Jingga balas menatap Langit jengah, ia berpura pura muntah saat mendengar perkataan cringe dari Langit.

"Gak jelas."

"Tapi pipi lo merah tuh."

Jingga melebarkan matanya, ia segera menutupi kedua pipinya dengan telapak tangannya. "Salah lo bawa gue kesini, mana dingin lagi, ya merah lah pipi gue!" ujarnya ketus

Langit kembali tertawa kencang menarik kedua tangan Jingga yang masih menutupi pipinya. Sementara Jingga berusaha mati matian menutupi wajahnya agar tak dilihat oleh Langit.

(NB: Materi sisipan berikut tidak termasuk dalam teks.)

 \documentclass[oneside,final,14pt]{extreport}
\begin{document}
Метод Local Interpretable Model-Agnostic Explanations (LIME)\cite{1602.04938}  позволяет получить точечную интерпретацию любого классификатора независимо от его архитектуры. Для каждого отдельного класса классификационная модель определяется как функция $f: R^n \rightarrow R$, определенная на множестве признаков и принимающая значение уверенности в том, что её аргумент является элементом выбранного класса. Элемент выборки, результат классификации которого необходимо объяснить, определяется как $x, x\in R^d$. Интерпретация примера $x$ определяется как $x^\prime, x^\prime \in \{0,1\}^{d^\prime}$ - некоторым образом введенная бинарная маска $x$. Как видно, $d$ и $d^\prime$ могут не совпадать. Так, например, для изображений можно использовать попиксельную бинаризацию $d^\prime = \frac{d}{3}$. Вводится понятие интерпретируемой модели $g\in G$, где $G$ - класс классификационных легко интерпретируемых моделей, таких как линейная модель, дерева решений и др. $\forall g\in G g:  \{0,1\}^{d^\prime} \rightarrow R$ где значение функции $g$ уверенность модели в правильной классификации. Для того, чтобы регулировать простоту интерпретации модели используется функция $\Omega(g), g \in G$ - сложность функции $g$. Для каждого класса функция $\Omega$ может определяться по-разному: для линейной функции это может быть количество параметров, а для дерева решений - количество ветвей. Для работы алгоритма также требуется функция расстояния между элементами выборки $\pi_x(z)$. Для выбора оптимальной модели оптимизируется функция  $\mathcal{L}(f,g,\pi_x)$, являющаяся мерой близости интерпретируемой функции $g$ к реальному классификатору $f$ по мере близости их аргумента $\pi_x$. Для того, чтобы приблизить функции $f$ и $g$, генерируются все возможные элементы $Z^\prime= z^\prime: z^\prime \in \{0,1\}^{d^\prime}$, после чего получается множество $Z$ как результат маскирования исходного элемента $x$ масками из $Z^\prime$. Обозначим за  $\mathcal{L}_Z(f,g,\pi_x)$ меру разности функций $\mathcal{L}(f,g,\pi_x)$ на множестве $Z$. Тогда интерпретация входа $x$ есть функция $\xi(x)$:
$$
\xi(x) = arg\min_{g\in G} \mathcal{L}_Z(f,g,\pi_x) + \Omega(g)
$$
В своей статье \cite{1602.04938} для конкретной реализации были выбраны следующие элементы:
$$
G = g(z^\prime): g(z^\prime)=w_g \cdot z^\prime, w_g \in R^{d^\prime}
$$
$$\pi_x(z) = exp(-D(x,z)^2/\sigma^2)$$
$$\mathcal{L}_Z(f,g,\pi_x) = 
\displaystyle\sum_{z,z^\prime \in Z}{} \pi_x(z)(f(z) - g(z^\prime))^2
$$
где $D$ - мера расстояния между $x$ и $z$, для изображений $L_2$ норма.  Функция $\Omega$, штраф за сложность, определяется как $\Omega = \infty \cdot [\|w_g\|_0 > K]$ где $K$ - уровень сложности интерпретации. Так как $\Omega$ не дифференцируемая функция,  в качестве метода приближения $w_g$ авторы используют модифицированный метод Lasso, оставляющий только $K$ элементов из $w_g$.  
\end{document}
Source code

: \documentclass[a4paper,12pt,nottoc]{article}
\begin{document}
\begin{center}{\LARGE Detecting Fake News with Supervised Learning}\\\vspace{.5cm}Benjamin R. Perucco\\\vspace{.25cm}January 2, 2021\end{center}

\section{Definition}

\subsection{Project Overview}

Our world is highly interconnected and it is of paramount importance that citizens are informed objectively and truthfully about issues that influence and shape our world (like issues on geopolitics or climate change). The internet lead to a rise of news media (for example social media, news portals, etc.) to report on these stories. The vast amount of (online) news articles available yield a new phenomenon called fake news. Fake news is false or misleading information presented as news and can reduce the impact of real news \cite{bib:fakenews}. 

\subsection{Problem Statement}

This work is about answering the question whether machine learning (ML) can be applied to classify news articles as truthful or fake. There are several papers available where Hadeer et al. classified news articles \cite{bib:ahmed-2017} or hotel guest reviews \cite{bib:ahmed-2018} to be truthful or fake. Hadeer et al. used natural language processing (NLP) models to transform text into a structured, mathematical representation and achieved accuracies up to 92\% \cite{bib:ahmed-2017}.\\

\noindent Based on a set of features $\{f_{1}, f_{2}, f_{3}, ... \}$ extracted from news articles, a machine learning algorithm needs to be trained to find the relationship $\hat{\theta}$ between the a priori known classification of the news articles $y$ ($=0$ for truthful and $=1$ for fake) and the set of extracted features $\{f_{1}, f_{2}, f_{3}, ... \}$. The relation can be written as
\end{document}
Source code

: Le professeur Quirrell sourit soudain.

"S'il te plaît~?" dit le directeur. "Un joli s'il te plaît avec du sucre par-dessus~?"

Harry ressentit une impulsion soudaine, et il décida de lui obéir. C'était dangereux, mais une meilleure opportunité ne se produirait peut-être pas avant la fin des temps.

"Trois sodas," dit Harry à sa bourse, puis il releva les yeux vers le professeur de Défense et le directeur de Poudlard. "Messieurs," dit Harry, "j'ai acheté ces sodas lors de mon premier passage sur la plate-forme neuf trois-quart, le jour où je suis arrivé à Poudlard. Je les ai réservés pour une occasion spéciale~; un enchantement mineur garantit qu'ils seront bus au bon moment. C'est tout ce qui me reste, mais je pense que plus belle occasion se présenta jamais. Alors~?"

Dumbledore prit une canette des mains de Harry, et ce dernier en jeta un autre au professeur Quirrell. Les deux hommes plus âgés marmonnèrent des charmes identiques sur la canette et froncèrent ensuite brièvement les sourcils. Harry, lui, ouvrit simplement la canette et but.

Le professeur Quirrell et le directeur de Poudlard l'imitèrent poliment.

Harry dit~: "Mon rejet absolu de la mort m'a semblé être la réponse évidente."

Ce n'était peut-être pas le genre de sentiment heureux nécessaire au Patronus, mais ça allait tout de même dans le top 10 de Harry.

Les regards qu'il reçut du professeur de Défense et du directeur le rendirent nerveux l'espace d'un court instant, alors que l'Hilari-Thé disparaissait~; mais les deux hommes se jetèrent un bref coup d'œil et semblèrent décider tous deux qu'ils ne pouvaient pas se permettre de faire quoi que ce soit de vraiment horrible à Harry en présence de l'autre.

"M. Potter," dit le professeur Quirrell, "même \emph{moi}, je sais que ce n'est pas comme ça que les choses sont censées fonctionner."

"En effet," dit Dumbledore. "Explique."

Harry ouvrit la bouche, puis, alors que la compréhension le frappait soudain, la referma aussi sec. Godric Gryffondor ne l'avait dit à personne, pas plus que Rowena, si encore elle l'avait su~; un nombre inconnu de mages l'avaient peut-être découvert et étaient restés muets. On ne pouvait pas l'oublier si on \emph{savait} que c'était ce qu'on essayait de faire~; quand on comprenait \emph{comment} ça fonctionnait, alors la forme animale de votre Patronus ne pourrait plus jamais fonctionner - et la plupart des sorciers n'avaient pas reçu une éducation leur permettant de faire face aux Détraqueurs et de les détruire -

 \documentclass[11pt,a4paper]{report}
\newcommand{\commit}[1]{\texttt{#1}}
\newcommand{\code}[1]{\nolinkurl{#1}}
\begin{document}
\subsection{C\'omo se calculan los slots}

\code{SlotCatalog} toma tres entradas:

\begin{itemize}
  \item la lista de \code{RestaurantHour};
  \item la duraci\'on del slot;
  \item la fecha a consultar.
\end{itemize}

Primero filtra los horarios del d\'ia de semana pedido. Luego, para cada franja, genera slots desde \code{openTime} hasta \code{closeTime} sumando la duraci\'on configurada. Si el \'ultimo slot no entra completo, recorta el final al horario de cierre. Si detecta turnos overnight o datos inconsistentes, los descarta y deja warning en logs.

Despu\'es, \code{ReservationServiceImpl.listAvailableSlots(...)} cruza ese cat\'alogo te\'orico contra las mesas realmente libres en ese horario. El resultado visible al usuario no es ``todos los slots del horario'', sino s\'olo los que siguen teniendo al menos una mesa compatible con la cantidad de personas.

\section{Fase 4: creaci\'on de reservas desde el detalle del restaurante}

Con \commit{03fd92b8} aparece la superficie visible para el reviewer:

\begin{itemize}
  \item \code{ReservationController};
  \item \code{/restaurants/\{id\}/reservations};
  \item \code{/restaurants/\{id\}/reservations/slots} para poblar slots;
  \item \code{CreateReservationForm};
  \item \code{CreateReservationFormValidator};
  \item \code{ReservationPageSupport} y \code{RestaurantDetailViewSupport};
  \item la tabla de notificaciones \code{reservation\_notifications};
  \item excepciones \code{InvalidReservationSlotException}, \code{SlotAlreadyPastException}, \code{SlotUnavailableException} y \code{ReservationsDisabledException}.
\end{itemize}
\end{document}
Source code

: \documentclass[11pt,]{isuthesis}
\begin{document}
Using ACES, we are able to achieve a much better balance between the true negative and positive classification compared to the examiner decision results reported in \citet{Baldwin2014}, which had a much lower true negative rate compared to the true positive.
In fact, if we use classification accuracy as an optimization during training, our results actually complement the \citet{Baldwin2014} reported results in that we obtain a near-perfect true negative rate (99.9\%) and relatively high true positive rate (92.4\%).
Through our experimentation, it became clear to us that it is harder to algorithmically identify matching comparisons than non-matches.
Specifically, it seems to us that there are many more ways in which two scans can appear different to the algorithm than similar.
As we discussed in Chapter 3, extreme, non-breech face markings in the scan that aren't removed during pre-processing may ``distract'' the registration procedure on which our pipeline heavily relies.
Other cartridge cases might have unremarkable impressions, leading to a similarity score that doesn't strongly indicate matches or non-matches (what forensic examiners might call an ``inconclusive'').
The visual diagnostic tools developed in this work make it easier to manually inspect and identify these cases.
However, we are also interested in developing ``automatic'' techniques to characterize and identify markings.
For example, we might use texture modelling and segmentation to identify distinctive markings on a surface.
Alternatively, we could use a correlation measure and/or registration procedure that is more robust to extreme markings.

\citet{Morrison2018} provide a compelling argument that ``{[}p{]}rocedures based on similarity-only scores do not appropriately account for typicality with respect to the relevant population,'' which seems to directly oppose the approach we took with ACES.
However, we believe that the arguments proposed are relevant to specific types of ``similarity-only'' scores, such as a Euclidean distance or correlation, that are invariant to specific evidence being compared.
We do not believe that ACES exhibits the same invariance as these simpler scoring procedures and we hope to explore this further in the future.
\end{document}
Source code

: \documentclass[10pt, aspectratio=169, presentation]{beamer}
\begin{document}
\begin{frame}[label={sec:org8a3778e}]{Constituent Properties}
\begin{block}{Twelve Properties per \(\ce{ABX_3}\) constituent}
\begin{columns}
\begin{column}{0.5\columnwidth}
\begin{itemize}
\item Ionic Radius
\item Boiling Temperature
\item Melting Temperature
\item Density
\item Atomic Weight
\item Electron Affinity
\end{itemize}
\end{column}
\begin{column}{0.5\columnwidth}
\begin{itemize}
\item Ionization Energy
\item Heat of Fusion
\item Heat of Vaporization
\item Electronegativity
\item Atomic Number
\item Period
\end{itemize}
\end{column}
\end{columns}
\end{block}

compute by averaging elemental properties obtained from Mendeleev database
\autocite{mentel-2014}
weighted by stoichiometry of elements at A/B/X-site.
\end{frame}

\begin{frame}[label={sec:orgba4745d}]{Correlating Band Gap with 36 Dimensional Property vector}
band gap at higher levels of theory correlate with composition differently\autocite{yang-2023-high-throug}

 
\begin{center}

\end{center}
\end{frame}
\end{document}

"Iya deh sorry, liat sini dong. Ngapain ngeliatin pohon sih? Orang cakepan gue juga."

"Dih pede lo."

Langit terkekeh mendengar jawaban ketus dari Jingga. Lalu tiba tiba ia menarik Jingga ke dalam pelukannya dan menjatuhkan tubuh keduanya di atas kain yang telah digelarnya.

Dan tentu saja Jingga terkejut, apalagi posisi keduanya yang cukup aneh karena kini Jingga berada tepat diatas tubuh Langit dengan pipi yang menempel pada dada bidang Langit.

"Anjir, lo ngapain sih, minggir."

"Gak mau, kaya gini aja dulu."

Akhirnya Jingga mengalah, membiarkan kedua lengan Langit memeluk tubuhnya dengan erat, karena sejujurnya Jingga pun nyaman. Pelukan Langit selalu terasa hangat baginya.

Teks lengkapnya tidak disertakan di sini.